● **Task details**: Below are the records; copy each line in them that holds the word "models".

Stored data entries
==*==
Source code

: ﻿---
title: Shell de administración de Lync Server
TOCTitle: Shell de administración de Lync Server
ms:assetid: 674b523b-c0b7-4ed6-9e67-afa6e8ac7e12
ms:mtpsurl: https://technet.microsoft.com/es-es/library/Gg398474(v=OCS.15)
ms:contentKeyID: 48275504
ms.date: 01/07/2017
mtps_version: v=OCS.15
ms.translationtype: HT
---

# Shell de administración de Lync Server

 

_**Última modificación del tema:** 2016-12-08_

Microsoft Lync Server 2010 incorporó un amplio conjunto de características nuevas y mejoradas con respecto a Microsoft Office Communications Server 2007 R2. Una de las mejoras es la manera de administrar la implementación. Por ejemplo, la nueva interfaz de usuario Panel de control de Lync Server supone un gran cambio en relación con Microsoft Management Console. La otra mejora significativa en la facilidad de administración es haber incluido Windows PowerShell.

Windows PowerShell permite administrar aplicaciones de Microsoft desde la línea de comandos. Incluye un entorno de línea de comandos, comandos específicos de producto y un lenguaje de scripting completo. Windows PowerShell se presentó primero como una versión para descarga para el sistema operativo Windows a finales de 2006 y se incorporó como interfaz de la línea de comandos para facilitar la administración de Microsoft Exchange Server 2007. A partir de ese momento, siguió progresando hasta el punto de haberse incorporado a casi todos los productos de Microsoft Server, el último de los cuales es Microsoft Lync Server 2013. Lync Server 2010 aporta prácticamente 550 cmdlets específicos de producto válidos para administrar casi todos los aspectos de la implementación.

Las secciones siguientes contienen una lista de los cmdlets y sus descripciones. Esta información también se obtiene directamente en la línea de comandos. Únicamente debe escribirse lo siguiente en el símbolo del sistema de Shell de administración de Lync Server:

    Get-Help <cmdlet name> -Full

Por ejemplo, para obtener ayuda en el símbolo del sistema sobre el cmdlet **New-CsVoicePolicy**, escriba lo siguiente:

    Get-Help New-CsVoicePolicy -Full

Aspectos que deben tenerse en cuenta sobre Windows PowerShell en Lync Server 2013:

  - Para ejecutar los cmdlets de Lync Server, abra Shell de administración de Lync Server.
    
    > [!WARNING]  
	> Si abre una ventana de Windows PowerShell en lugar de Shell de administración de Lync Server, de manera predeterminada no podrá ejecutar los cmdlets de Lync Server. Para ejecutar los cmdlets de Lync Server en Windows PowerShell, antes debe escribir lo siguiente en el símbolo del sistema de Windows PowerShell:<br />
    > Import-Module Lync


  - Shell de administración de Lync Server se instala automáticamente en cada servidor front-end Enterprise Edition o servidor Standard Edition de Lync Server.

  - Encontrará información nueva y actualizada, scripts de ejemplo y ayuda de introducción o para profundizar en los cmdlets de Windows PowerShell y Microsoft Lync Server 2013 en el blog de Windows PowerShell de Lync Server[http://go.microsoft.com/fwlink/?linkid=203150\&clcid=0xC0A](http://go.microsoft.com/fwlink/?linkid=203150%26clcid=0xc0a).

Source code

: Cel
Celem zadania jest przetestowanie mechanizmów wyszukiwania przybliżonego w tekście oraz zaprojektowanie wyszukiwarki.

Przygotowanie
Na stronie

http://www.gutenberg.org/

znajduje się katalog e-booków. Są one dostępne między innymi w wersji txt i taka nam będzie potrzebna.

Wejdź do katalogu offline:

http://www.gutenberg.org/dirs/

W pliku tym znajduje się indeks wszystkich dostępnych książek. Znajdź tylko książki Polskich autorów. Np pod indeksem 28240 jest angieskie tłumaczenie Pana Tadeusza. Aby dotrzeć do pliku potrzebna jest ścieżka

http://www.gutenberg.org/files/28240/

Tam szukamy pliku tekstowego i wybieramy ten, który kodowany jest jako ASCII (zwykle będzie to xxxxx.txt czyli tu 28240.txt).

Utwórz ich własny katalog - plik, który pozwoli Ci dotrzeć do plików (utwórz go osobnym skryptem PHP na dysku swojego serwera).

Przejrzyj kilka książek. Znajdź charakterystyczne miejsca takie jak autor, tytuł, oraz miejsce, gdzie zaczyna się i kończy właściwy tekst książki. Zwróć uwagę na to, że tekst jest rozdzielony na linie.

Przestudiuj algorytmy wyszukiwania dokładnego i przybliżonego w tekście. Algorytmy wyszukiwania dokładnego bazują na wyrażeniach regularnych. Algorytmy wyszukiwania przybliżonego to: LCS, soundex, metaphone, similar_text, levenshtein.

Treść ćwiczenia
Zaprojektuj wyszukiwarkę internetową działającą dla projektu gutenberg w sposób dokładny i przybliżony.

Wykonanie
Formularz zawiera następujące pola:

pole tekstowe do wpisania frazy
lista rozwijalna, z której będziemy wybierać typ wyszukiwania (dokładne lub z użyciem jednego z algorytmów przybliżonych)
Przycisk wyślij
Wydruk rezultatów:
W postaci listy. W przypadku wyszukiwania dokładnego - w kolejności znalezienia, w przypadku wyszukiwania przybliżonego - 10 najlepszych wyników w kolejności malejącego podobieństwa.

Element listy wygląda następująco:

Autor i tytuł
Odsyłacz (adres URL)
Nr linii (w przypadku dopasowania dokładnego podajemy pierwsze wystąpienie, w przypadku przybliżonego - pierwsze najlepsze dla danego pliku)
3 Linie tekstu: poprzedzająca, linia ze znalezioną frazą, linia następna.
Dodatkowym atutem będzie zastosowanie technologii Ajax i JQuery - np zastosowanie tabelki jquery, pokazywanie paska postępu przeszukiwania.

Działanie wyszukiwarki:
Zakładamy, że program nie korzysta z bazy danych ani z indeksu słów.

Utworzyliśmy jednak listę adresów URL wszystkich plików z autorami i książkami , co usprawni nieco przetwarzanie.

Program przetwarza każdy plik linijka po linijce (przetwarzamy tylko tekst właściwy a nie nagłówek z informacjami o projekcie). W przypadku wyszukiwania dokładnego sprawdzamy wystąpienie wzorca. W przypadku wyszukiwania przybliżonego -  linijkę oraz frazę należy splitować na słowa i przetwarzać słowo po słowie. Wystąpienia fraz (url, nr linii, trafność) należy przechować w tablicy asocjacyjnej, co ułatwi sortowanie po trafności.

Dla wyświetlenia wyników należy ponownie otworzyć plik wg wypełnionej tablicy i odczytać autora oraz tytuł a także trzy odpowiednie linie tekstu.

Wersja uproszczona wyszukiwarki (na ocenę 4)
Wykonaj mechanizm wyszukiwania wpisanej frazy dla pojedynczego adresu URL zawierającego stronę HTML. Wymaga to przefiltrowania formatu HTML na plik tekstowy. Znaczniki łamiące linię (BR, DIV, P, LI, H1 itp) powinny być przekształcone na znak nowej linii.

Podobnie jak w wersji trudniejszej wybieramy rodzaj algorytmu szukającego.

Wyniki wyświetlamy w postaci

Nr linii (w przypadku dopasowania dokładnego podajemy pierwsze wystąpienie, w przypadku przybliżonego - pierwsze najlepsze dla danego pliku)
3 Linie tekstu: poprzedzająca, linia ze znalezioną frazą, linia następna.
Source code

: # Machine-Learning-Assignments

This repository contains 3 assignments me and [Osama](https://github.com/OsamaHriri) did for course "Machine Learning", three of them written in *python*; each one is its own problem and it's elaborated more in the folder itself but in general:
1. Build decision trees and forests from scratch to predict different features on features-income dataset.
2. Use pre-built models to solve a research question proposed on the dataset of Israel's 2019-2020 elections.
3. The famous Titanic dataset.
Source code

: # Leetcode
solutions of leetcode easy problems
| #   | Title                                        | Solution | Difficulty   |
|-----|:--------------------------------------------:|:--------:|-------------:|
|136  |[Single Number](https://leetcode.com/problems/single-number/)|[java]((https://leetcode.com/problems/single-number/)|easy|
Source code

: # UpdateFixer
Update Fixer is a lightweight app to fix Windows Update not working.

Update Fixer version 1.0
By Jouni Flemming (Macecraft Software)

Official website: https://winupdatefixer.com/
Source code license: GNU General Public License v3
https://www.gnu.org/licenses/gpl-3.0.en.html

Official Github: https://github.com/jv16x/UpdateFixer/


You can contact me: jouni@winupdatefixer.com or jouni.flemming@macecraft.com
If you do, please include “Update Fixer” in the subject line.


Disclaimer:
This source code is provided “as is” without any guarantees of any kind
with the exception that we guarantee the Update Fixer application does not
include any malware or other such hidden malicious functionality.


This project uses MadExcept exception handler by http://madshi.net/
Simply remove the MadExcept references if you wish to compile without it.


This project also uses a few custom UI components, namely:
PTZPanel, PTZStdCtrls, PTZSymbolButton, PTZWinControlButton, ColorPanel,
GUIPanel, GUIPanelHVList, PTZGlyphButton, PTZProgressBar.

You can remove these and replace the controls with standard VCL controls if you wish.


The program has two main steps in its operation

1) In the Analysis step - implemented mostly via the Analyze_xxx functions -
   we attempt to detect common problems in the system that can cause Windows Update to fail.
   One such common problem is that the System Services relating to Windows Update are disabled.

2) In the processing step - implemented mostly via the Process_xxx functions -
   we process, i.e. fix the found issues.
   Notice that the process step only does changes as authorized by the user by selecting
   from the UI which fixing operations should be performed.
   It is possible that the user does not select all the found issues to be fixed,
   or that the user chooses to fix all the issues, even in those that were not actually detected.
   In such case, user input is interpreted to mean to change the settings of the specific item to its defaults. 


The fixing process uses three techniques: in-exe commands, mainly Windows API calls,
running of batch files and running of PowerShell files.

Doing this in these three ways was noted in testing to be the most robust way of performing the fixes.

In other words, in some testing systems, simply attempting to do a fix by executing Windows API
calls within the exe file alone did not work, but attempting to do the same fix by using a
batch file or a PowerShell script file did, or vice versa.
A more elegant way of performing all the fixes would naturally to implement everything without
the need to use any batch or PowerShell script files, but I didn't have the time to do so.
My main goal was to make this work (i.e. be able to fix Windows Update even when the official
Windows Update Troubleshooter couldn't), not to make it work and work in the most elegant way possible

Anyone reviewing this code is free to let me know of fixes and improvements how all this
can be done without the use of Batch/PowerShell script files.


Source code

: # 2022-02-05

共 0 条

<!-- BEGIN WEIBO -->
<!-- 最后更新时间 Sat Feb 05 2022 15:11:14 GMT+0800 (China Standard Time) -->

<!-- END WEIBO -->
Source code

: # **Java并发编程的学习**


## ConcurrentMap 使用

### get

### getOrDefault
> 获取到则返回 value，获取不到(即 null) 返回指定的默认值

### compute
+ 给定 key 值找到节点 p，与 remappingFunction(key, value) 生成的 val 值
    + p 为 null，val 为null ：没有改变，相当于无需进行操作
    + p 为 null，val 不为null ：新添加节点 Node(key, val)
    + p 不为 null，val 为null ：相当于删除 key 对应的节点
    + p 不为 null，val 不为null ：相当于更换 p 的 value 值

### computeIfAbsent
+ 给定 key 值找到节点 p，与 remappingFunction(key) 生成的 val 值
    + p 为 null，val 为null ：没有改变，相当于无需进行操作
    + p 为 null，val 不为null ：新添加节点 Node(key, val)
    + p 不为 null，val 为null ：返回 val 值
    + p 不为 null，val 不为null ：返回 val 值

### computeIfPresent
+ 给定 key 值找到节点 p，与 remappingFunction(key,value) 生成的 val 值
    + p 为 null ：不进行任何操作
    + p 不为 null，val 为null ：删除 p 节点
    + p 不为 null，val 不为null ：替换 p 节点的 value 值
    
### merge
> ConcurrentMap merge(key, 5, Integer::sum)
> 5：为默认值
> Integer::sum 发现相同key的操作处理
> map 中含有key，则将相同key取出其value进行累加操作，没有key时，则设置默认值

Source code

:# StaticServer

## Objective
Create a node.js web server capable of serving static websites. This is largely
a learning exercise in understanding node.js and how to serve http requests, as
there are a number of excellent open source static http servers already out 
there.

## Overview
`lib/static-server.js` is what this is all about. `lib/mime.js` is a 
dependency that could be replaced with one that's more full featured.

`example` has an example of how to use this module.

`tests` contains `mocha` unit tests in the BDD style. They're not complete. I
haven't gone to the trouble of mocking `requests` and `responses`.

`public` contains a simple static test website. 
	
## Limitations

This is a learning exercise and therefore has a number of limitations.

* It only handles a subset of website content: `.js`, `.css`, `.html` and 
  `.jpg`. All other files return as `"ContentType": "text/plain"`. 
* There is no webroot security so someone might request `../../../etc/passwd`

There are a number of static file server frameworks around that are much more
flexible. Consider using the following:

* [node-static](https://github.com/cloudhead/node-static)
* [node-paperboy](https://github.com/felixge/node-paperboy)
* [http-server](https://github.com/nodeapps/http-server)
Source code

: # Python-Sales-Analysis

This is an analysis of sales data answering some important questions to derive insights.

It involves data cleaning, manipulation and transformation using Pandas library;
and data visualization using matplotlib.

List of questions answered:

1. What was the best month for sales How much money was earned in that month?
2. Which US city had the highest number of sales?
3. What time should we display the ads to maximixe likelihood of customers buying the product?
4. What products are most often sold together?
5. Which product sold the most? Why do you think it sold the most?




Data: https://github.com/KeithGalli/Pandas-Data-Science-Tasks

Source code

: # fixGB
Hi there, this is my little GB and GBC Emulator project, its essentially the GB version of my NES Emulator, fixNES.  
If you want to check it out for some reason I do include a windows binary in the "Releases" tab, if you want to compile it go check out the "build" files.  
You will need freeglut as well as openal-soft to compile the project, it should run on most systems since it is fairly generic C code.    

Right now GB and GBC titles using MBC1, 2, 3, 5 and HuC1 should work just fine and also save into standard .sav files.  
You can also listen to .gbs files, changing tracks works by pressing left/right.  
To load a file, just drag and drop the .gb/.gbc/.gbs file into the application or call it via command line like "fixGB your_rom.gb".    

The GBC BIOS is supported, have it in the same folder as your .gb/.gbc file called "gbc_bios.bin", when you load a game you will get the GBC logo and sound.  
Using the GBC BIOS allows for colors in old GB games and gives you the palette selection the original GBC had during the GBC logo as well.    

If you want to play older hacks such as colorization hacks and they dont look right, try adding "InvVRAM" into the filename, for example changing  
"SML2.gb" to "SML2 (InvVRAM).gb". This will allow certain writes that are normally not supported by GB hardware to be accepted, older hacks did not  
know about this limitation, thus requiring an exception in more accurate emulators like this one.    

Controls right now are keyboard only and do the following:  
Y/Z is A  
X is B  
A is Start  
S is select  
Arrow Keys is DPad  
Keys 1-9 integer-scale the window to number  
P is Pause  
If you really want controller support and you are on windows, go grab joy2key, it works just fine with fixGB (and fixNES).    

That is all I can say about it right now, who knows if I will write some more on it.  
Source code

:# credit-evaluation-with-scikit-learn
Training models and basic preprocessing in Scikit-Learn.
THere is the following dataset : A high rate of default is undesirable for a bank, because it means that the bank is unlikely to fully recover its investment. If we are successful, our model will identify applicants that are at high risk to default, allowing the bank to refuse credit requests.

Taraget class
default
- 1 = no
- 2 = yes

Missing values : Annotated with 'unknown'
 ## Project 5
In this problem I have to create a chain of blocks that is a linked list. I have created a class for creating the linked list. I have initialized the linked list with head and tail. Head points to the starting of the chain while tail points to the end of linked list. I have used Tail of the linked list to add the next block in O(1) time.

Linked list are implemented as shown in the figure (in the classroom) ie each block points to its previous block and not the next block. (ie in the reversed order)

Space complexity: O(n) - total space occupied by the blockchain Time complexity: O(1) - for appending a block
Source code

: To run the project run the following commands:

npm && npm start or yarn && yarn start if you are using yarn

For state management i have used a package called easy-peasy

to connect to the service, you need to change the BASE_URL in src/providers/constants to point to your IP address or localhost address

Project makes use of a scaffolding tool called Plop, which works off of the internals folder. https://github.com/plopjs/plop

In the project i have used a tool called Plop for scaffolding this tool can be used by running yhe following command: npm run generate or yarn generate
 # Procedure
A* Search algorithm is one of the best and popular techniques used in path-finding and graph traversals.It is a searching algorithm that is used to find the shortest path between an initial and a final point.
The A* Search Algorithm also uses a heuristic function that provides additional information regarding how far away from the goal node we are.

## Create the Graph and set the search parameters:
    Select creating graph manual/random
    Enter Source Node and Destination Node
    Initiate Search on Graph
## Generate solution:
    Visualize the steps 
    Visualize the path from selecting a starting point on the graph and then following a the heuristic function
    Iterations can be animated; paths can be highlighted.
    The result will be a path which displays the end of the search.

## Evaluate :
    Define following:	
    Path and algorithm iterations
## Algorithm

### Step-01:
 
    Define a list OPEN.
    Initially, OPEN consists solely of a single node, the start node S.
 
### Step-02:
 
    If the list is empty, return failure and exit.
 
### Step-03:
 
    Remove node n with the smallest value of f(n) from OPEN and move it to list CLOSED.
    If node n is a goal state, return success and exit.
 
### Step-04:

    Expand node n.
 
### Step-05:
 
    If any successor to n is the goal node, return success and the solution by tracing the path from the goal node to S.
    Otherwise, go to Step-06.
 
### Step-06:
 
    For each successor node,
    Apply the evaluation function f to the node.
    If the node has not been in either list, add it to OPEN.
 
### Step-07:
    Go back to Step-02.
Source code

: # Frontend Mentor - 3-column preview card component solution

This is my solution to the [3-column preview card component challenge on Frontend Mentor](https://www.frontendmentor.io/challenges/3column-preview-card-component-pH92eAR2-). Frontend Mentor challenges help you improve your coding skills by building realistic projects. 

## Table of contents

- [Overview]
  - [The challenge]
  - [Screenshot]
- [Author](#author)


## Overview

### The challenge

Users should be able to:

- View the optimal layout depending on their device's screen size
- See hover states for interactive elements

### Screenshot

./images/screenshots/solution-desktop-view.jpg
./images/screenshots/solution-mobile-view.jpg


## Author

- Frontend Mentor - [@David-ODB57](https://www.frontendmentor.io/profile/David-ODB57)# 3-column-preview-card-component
==*==
● **Finished exercise**:
2. Use pre-built models to solve a research question proposed on the dataset of Israel's 2019-2020 elections.
Training models and basic preprocessing in Scikit-Learn.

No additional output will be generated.